La politica, dicono, l’ha tradita. E quando i Comuni non dichiarano fallimento, i pochi amministratori “illuminati” riescono a fare ben poco per chi l’isola la vive tutto l’anno e vede i problemi moltiplicarsi, insieme agli stessi di sempre. Il lavoro che non c’è, “l’emergenza” rifiuti, il randagismo. La precarietà o mancanza d’infrastrutture, collegamenti, piani integrati di sviluppo.
L’area archeologica di Selinunte è la più grande d’Europa. Antica città greca che “si getta” sul mare, i suoi templi si stagliano mastodontici fra l’azzurro del cielo, il senape dei canneti e il blu intenso delle acque che lambiscono il grazioso borgo marinaro su cui l’antica acropoli domina.

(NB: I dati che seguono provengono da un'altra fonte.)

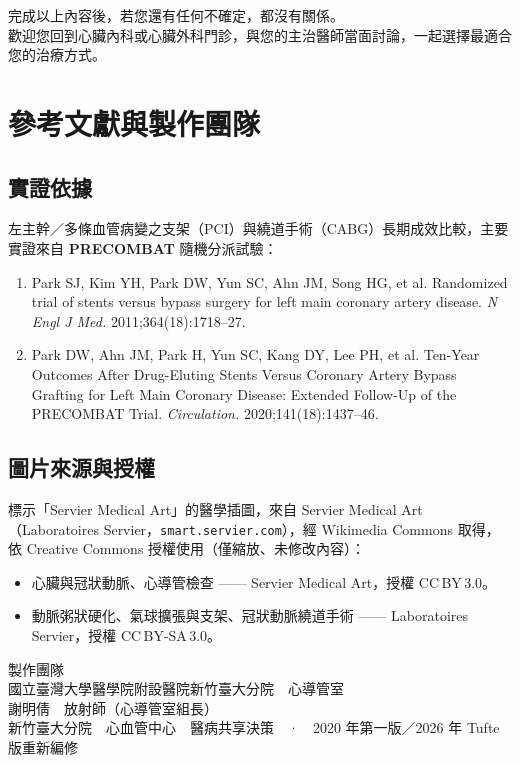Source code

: \documentclass[justified,nobib,openany]{tufte-book}
\begin{document}
\bigskip
\begin{keybox}
完成以上內容後，若您還有任何不確定，都沒有關係。\\[3pt]
歡迎您\heibold\color{hfred}回到心臟內科或心臟外科門診\normalfont\hei\color{hfslate}，與您的主治醫師當面討論，一起選擇最適合您的治療方式。
\end{keybox}

\backmatter
\chapter{參考文獻與製作團隊}

\section*{實證依據}
左主幹／多條血管病變之支架（PCI）與繞道手術（CABG）長期成效比較，主要實證來自 \textbf{PRECOMBAT} 隨機分派試驗：
\begin{enumerate}[leftmargin=1.8em]
\item Park SJ, Kim YH, Park DW, Yun SC, Ahn JM, Song HG, et al. Randomized trial of stents versus bypass surgery for left main coronary artery disease. \textit{N Engl J Med.} 2011;364(18):1718–27.
\item Park DW, Ahn JM, Park H, Yun SC, Kang DY, Lee PH, et al. Ten-Year Outcomes After Drug-Eluting Stents Versus Coronary Artery Bypass Grafting for Left Main Coronary Disease: Extended Follow-Up of the PRECOMBAT Trial. \textit{Circulation.} 2020;141(18):1437–46.
\end{enumerate}


\section*{圖片來源與授權}
標示「Servier Medical Art」的醫學插圖，來自 Servier Medical Art（Laboratoires Servier，\texttt{smart.servier.com}），經 Wikimedia Commons 取得，依 Creative Commons 授權使用（僅縮放、未修改內容）：
\begin{itemize}
\item 心臟與冠狀動脈、心導管檢查 —— Servier Medical Art，授權 CC\,BY\,3.0。
\item 動脈粥狀硬化、氣球擴張與支架、冠狀動脈繞道手術 —— Laboratoires Servier，授權 CC\,BY-SA\,3.0。
\end{itemize}

\vspace{2em}
\begin{fullwidth}\centering
{\heibold\color{hfteal} 製作團隊}\\[8pt]
{\hei\small\color{hfslate}
國立臺灣大學醫學院附設醫院新竹臺大分院　心導管室\\[4pt]
謝明倩　放射師（心導管室組長）}\\[12pt]
{\hei\footnotesize\color{hfslate} 新竹臺大分院　心血管中心　醫病共享決策　·　2020 年第一版／2026 年 Tufte 版重新編修}
\end{fullwidth}
\end{document}
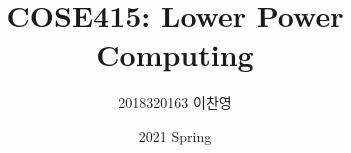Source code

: 

\title{COSE415: Lower Power Computing}
\author{2018320163 이찬영}
\date{2021 Spring}


    \maketitle
    \tableofcontents
    
    
    
    
    


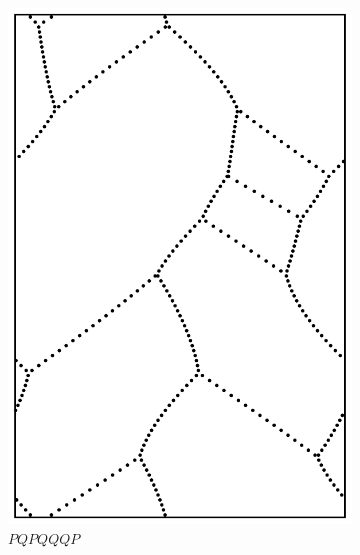 \documentclass[12pt,twoside]{reedthesis}
\theoremstyle{definition}
\begin{document}
\begin{figure}[h]
\begin{subfigure}[t]{0.24\textwidth}
    \includegraphics[width=\textwidth]{figures/string_cheese_appendix/pqpqqqp.pdf}
    \caption*{$PQPQQQP$}
    \vspace{5mm}
  \end{subfigure}
  \hfill
  \begin{subfigure}[t]{0.24\textwidth}

\end{subfigure}
\end{figure}
\end{document}
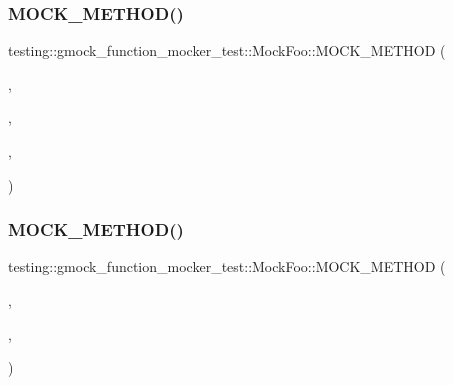 \mbox{\label{classtesting_1_1gmock__function__mocker__test_1_1_mock_foo_ab6783427c5fb99f8a9c25fba9210c748}} 
\subsubsection{\texorpdfstring{MOCK\_METHOD()}{MOCK\_METHOD()}\hspace{0.1cm}{\footnotesize\ttfamily [10/38]}}
{\footnotesize\ttfamily testing\+::gmock\+\_\+function\+\_\+mocker\+\_\+test\+::\+Mock\+Foo\+::\+M\+O\+C\+K\+\_\+\+M\+E\+T\+H\+OD (\begin{DoxyParamCaption}\item[{int}]{,  }\item[{\mbox{\hyperlink{classtesting_1_1gmock__function__mocker__test_1_1_foo_interface_a2a415a61b9a9c7a69bba9a4b5ef2a63e}{Decimal}}}]{,  }\item[{(bool, char, short, int, long, float, double, unsigned, char $\ast$, const std\+::string \&str)}]{,  }\item[{(override)}]{ }\end{DoxyParamCaption})}

\mbox{\label{classtesting_1_1gmock__function__mocker__test_1_1_mock_foo_a50aeadd7e413ca2a8ba4507b21d4b345}} 
\subsubsection{\texorpdfstring{MOCK\_METHOD()}{MOCK\_METHOD()}\hspace{0.1cm}{\footnotesize\ttfamily [11/38]}}
{\footnotesize\ttfamily testing\+::gmock\+\_\+function\+\_\+mocker\+\_\+test\+::\+Mock\+Foo\+::\+M\+O\+C\+K\+\_\+\+M\+E\+T\+H\+OD (\begin{DoxyParamCaption}\item[{bool}]{,  }\item[{\mbox{\hyperlink{classtesting_1_1gmock__function__mocker__test_1_1_foo_interface_aaf21cef138ffa4a8f2372c7fbed95b18}{Takes\+Non\+Const\+Reference}}}]{,  }\item[{(int \&)}]{ }\end{DoxyParamCaption})}

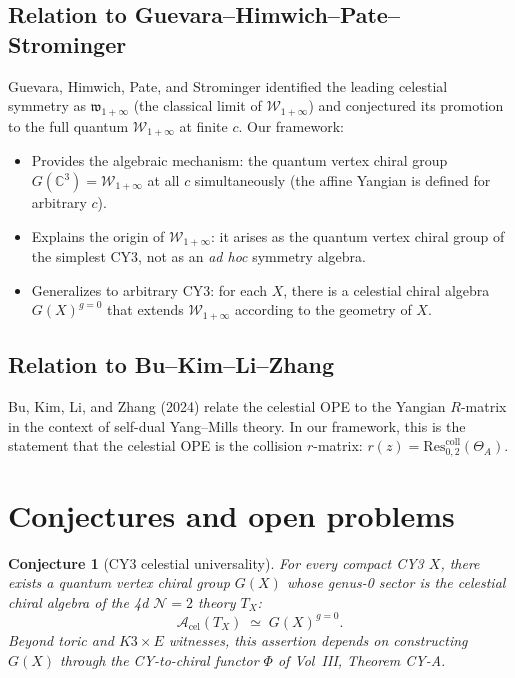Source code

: \documentclass[11pt]{article}
\newtheorem{conjecture}[theorem]{Conjecture}
\theoremstyle{definition}
\theoremstyle{remark}
\newcommand{\cA}{\mathcal{A}}
\newcommand{\cW}{\mathcal{W}}
\newcommand{\Res}{\mathrm{Res}}
\begin{document}
\subsection{Relation to Guevara--Himwich--Pate--Strominger}

Guevara, Himwich, Pate, and Strominger identified the leading
celestial symmetry as $\mathfrak{w}_{1+\infty}$ (the classical
limit of $\cW_{1+\infty}$) and conjectured its promotion to the
full quantum $\cW_{1+\infty}$ at finite $c$. Our framework:

\begin{itemize}
\item Provides the algebraic mechanism: the quantum vertex chiral
 group $G(\mathbb{C}^3) = \cW_{1+\infty}$ at all $c$ simultaneously
 (the affine Yangian is defined for arbitrary $c$).
\item Explains the origin of $\cW_{1+\infty}$: it arises as the
 quantum vertex chiral group of the simplest CY3, not as an
 \emph{ad hoc} symmetry algebra.
\item Generalizes to arbitrary CY3: for each $X$, there is a
 celestial chiral algebra $G(X)^{g=0}$ that extends
 $\cW_{1+\infty}$ according to the geometry of $X$.
\end{itemize}

\subsection{Relation to Bu--Kim--Li--Zhang}

Bu, Kim, Li, and Zhang (2024) relate the celestial OPE to the
Yangian $R$-matrix in the context of self-dual Yang--Mills theory.
In our framework, this is the statement that the celestial OPE
is the collision $r$-matrix:
$r(z) = \Res^{\mathrm{coll}}_{0,2}(\Theta_A)$.

\section{Conjectures and open problems}
\label{sec:conjectures}

\begin{conjecture}[CY3 celestial universality]
\label{conj:cy3-universality}
For every compact CY3 $X$, there exists a quantum vertex chiral
group $G(X)$ whose genus-0 sector is the celestial chiral algebra
of the 4d $\mathcal{N}=2$ theory $T_X$:
\[
\cA_{\mathrm{cel}}(T_X)
\;\simeq\;
G(X)^{g=0}.
\]
Beyond toric and $K3 \times E$ witnesses, this assertion depends on
constructing $G(X)$ through the CY-to-chiral functor $\Phi$ of Vol~III,
Theorem CY-A.
\end{conjecture}
\end{document}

Cornice di eventi esclusivi, il parco archeologico ha recentemente ospitato il Google Camp, cui hanno preso parte star e personaggi tra i più influenti del pianeta, dal fondatore del colosso di Mountain View, Larry Page, a Mark Zuckerberg, passando per George e Amal Clooney. A impreziosire l’evento, il concerto di Sting, che ha cantato per soli 200 ospiti fra i templi E e G dedicati a Era e Apollo. E ancora, performance in grado di calamitare folle di giovani da ogni parte d’Europa, come quelle del dj Martin Garrix e del rapper Sean Paul. Parterre d’eccezione, momenti musicali di richiamo, luci stroboscopiche tra le colonne. Ma che ne è del parco il resto dell’anno? E della stessa Selinunte?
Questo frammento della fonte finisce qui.